# Interview on Sunday



## zovi (Jul 5, 2012)

Well I've been invited from UK for an interview on Sunday at the Airport freezone, I'm sooooooo nervous, I will fly In Sunday back on Mon so pretty hectic ..

Wish me luck lol


----------



## vantage (May 10, 2012)

zovi said:


> Well I've been invited from UK for an interview on Sunday at the Airport freezone, I'm sooooooo nervous, I will fly In Sunday back on Mon so pretty hectic ..
> 
> Wish me luck lol



good luck!
try and get out in your brief 24 hours, even if it is a taxi or metro ride about town


----------



## zovi (Jul 5, 2012)

vantage said:


> good luck!
> try and get out in your brief 24 hours, even if it is a taxi or metro ride about town


Thanks  yes I have a friend who is going to come and meet me they live in The greens and will take me around 

Nervous as hell lol!!!!!!


----------



## dizzyizzy (Mar 30, 2008)

Good luck  let us know how you go


----------



## noisyboy (Nov 13, 2011)

Goodluck!


----------



## nikoslive (Dec 21, 2011)

Good luck zovi let us know about the outcome


----------



## toneson (Jun 15, 2012)

*Best of luck*

Hope it goes well! Let us know your first impressions!


----------



## zovi (Jul 5, 2012)

Thank you all I am bricking it


----------



## vantage (May 10, 2012)

remember, there's a big difference between being asked to 'pop in' for an interview up the road, and getting flown half way round the world.
You've obviously impressed thus far. 

forget the nerves..!

(easy for us to say!)


----------



## zovi (Jul 5, 2012)

Eeeeeekkkkkk I'm so excited and my partner is too, so I guess I'm feeling the pressure


----------



## zovi (Jul 5, 2012)

I arrive in Dubai sun 6:45 so friends are coming to get me from airport so they can show me around for few hours before I relax in hotel for the morning ahead, so I'll get to see a little and their apartment in the greens!


----------



## Darkt (Jun 17, 2012)

Good luck


----------



## nikkisizer (Aug 20, 2011)

Good luck Zovi :wave:


----------



## Arshleo (Jul 13, 2012)

Good luck, hope you get the JOB


----------



## zovi (Jul 5, 2012)

Thanks for good lucks - just leaving for Heathrow airport to catch my flight! 

Such a surreal weekend


----------



## bencyjack1 (Jul 17, 2012)

Hello,
How was interview.. Let us know about ur result.. we all here excited to know about that....


----------



## Darkt (Jun 17, 2012)

bencyjack1 said:


> Hello,
> How was interview.. Let us know about ur result.. we all here excited to know about that....

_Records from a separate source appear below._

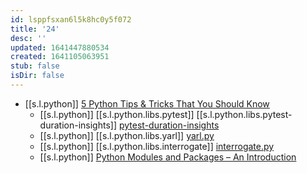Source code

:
 ```yaml
---
id: lsppfsxan6l5k8hc0y5f072
title: '24'
desc: ''
updated: 1641447880534
created: 1641105063951
stub: false
isDir: false
---
```



-  [[s.l.python]] [5 Python Tips & Tricks That You Should Know][1]
   -  [[s.l.python]] [[s.l.python.libs.pytest]] [[s.l.python.libs.pytest-duration-insights]] [pytest-duration-insights][2]
   -  [[s.l.python]] [[s.l.python.libs.yarl]] [yarl.py][3]
   -  [[s.l.python]] [[s.l.python.libs.interrogate]] [interrogate.py][4]
   -  [[s.l.python]] [Python Modules and Packages – An Introduction][5]

[1]: https://youtu.be/XVB3dZ4H_AI
[2]: https://calmcode.io/labs/pytest-duration-insights.html
[3]: https://calmcode.io/shorts/yarl.py.html
[4]: https://calmcode.io/shorts/interrogate.py.html
[5]: https://realpython.com/python-modules-packages/
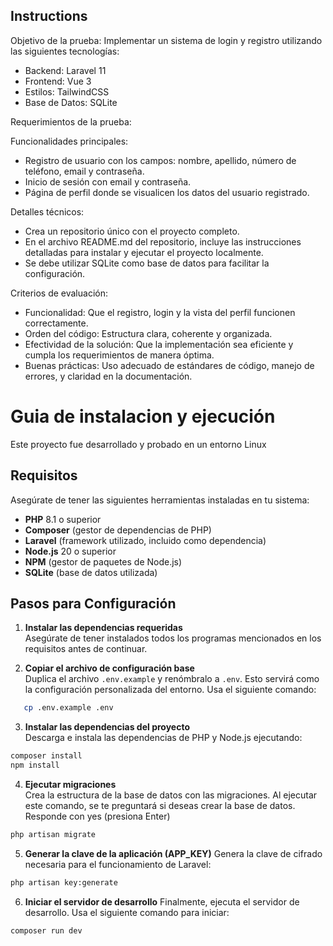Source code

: ## Instructions
Objetivo de la prueba:
Implementar un sistema de login y registro utilizando las siguientes tecnologías:
- Backend: Laravel 11
- Frontend: Vue 3
- Estilos: TailwindCSS
- Base de Datos: SQLite

Requerimientos de la prueba:

Funcionalidades principales:
- Registro de usuario con los campos: nombre, apellido, número de teléfono, email y contraseña.
- Inicio de sesión con email y contraseña.
- Página de perfil donde se visualicen los datos del usuario registrado.

Detalles técnicos:
- Crea un repositorio único con el proyecto completo.
- En el archivo README.md del repositorio, incluye las instrucciones detalladas para instalar y ejecutar el proyecto localmente.
- Se debe utilizar SQLite como base de datos para facilitar la configuración.

Criterios de evaluación:
- Funcionalidad: Que el registro, login y la vista del perfil funcionen correctamente.
- Orden del código: Estructura clara, coherente y organizada.
- Efectividad de la solución: Que la implementación sea eficiente y cumpla los requerimientos de manera óptima.
- Buenas prácticas: Uso adecuado de estándares de código, manejo de errores, y claridad en la documentación.

# Guia de instalacion y ejecución
Este proyecto fue desarrollado y probado en un entorno Linux

## Requisitos

Asegúrate de tener las siguientes herramientas instaladas en tu sistema:

- **PHP** 8.1 o superior
- **Composer** (gestor de dependencias de PHP)
- **Laravel** (framework utilizado, incluido como dependencia)
- **Node.js** 20 o superior
- **NPM** (gestor de paquetes de Node.js)
- **SQLite** (base de datos utilizada)

## Pasos para Configuración

1. **Instalar las dependencias requeridas**  
Asegúrate de tener instalados todos los programas mencionados en los requisitos antes de continuar.

2. **Copiar el archivo de configuración base**  
Duplica el archivo `.env.example` y renómbralo a `.env`. Esto servirá como la configuración personalizada del entorno. Usa el siguiente comando:
```bash
   cp .env.example .env
```

3. **Instalar las dependencias del proyecto**  
Descarga e instala las dependencias de PHP y Node.js ejecutando:
```bash
composer install
npm install
```

4. **Ejecutar migraciones**  
Crea la estructura de la base de datos con las migraciones. Al ejecutar este comando, se te preguntará si deseas crear la base de datos. Responde con yes (presiona Enter)
```bash
php artisan migrate
```

5. **Generar la clave de la aplicación (APP_KEY)**
Genera la clave de cifrado necesaria para el funcionamiento de Laravel:
```bash
php artisan key:generate
```

6. **Iniciar el servidor de desarrollo**
Finalmente, ejecuta el servidor de desarrollo. Usa el siguiente comando para iniciar:
```bash
composer run dev
```
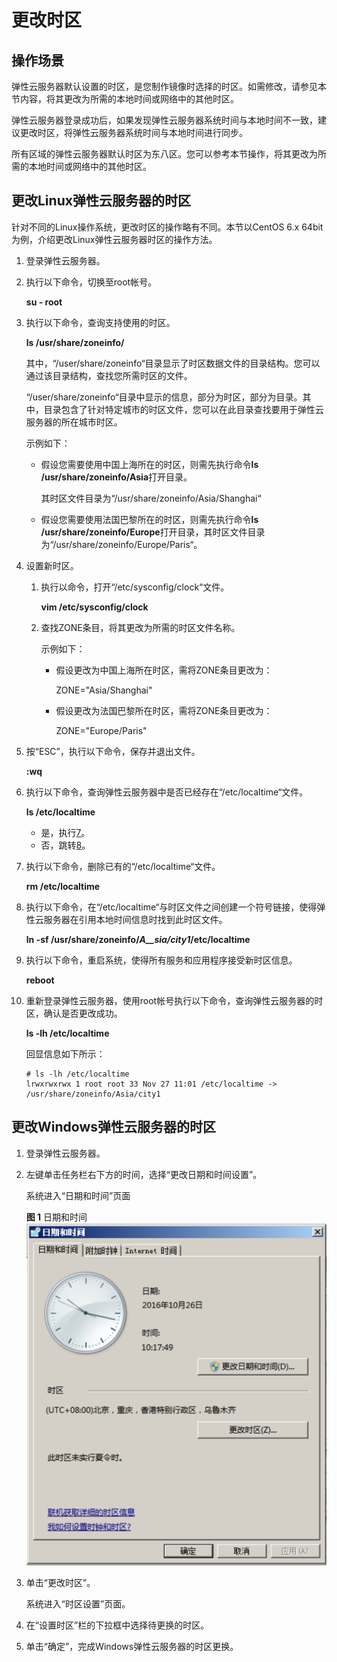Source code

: # 更改时区<a name="ecs_03_0152"></a>

## 操作场景<a name="section2750020410549"></a>

弹性云服务器默认设置的时区，是您制作镜像时选择的时区。如需修改，请参见本节内容，将其更改为所需的本地时间或网络中的其他时区。

弹性云服务器登录成功后，如果发现弹性云服务器系统时间与本地时间不一致，建议更改时区，将弹性云服务器系统时间与本地时间进行同步。

所有区域的弹性云服务器默认时区为东八区。您可以参考本节操作，将其更改为所需的本地时间或网络中的其他时区。

## 更改Linux弹性云服务器的时区<a name="section1860378410555"></a>

针对不同的Linux操作系统，更改时区的操作略有不同。本节以CentOS 6.x 64bit为例，介绍更改Linux弹性云服务器时区的操作方法。

1.  登录弹性云服务器。
2.  执行以下命令，切换至root帐号。

    **su - root**

3.  执行以下命令，查询支持使用的时区。

    **ls /usr/share/zoneinfo/**

    其中，“/user/share/zoneinfo“目录显示了时区数据文件的目录结构。您可以通过该目录结构，查找您所需时区的文件。

    “/user/share/zoneinfo“目录中显示的信息，部分为时区，部分为目录。其中，目录包含了针对特定城市的时区文件，您可以在此目录查找要用于弹性云服务器的所在城市时区。

    示例如下：

    -   假设您需要使用中国上海所在的时区，则需先执行命令**ls /usr/share/zoneinfo/Asia**打开目录。

        其时区文件目录为“/usr/share/zoneinfo/Asia/Shanghai“

    -   假设您需要使用法国巴黎所在的时区，则需先执行命令**ls /usr/share/zoneinfo/Europe**打开目录，其时区文件目录为“/usr/share/zoneinfo/Europe/Paris“。

4.  设置新时区。
    1.  执行以命令，打开“/etc/sysconfig/clock“文件。

        **vim /etc/sysconfig/clock**

    2.  查找ZONE条目，将其更改为所需的时区文件名称。

        示例如下：

        -   假设更改为中国上海所在时区，需将ZONE条目更改为：

            ZONE="Asia/Shanghai"

        -   假设更改为法国巴黎所在时区，需将ZONE条目更改为：

            ZONE="Europe/Paris"


5.  按“ESC”，执行以下命令，保存并退出文件。

    **:wq**

6.  执行以下命令，查询弹性云服务器中是否已经存在“/etc/localtime“文件。

    **ls /etc/localtime**

    -   是，执行[7](#li35115782151653)。
    -   否，跳转[8](#li564938451108)。

7.  <a name="li35115782151653"></a>执行以下命令，删除已有的“/etc/localtime“文件。

    **rm /etc/localtime**

8.  <a name="li564938451108"></a>执行以下命令，在“/etc/localtime“与时区文件之间创建一个符号链接，使得弹性云服务器在引用本地时间信息时找到此时区文件。

    **ln -sf /usr/share/zoneinfo/_A__sia/city1_/etc/localtime**

9.  执行以下命令，重启系统，使得所有服务和应用程序接受新时区信息。

    **reboot**

10. 重新登录弹性云服务器，使用root帐号执行以下命令，查询弹性云服务器的时区，确认是否更改成功。

    **ls -lh /etc/localtime**

    回显信息如下所示：

    ```
    # ls -lh /etc/localtime
    lrwxrwxrwx 1 root root 33 Nov 27 11:01 /etc/localtime -> /usr/share/zoneinfo/Asia/city1
    ```


## 更改Windows弹性云服务器的时区<a name="section77183612015"></a>

1.  登录弹性云服务器。
2.  左键单击任务栏右下方的时间，选择“更改日期和时间设置”。

    系统进入“日期和时间”页面

    **图 1**  日期和时间<a name="fig3371712915"></a>  
    ![](figures/日期和时间.png "日期和时间")

3.  单击“更改时区”。

    系统进入“时区设置”页面。

4.  在“设置时区”栏的下拉框中选择待更换的时区。
5.  单击“确定”，完成Windows弹性云服务器的时区更换。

The job is in the bag for Zovi, look here:
http://www.expatforum.com/expats/dubai-expat-forum-expats-living-dubai/119067-got-job.html


----------



## zovi (Jul 5, 2012)

bencyjack1 said:


> Hello,
> How was interview.. Let us know about ur result.. we all here excited to know about that....


Awwww thank you well yes I got the job, busy planning now to move on 8th sept we fly over , can't believe it  so happy x


----------



## staceydr12 (Jul 19, 2012)

Congratulations Zovi!


----------